*** Opening of Stored data ***

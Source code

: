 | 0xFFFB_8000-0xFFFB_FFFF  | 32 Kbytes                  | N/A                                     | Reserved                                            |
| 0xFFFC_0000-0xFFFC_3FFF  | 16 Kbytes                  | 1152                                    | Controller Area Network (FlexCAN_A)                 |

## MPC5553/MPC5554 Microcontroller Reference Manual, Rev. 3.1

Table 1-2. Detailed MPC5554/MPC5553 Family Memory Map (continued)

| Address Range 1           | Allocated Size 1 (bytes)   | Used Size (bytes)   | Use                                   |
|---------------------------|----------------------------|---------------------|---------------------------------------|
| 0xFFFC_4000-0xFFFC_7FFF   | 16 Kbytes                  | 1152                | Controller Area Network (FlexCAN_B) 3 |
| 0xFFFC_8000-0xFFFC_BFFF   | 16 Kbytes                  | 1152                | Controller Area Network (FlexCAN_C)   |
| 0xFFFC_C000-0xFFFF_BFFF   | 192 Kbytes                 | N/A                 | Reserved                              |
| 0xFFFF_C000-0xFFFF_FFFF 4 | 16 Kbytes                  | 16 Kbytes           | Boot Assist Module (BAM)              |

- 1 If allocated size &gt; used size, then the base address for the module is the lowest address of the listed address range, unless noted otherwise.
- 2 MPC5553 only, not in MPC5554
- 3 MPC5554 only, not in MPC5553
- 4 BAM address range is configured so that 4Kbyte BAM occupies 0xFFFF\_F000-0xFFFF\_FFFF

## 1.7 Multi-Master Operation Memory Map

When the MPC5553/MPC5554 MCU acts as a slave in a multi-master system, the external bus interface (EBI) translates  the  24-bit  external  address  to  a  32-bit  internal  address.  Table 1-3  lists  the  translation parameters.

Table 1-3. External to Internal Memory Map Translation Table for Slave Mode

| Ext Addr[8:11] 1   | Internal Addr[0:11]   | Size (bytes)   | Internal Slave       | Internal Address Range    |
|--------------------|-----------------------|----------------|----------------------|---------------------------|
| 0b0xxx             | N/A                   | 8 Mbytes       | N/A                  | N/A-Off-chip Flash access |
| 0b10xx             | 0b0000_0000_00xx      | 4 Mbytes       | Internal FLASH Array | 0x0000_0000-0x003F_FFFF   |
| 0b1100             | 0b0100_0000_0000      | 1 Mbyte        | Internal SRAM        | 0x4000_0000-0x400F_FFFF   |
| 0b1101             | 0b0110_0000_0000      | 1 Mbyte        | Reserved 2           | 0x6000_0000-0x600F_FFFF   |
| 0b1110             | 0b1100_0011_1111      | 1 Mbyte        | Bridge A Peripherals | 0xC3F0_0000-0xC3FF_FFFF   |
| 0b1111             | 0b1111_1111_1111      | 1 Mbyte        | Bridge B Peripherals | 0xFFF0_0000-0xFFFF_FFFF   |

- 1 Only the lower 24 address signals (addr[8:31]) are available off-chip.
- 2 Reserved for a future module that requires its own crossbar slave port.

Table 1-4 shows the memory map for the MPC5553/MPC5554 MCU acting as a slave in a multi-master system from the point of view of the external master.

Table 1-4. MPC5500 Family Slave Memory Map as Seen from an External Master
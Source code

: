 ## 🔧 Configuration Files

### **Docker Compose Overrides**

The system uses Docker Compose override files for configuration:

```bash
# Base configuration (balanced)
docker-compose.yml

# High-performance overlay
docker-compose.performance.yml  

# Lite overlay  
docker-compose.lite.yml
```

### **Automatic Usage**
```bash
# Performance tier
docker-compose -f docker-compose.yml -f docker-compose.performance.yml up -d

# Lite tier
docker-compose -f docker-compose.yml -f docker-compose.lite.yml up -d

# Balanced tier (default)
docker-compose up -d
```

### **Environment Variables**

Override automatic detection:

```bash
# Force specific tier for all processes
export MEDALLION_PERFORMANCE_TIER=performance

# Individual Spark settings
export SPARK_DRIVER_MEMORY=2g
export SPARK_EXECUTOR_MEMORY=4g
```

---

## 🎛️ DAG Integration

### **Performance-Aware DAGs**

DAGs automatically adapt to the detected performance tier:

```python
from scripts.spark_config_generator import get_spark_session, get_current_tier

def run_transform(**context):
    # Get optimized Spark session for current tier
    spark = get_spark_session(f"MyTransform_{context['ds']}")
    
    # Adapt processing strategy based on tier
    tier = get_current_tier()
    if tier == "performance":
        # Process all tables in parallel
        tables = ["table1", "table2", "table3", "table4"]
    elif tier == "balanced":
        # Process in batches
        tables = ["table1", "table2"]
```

*** Close of Stored data ***

| Task statement |
Some lines of the records may hold the word "Family". How many do? Answer with a number and nothing else.

| Expected output |
2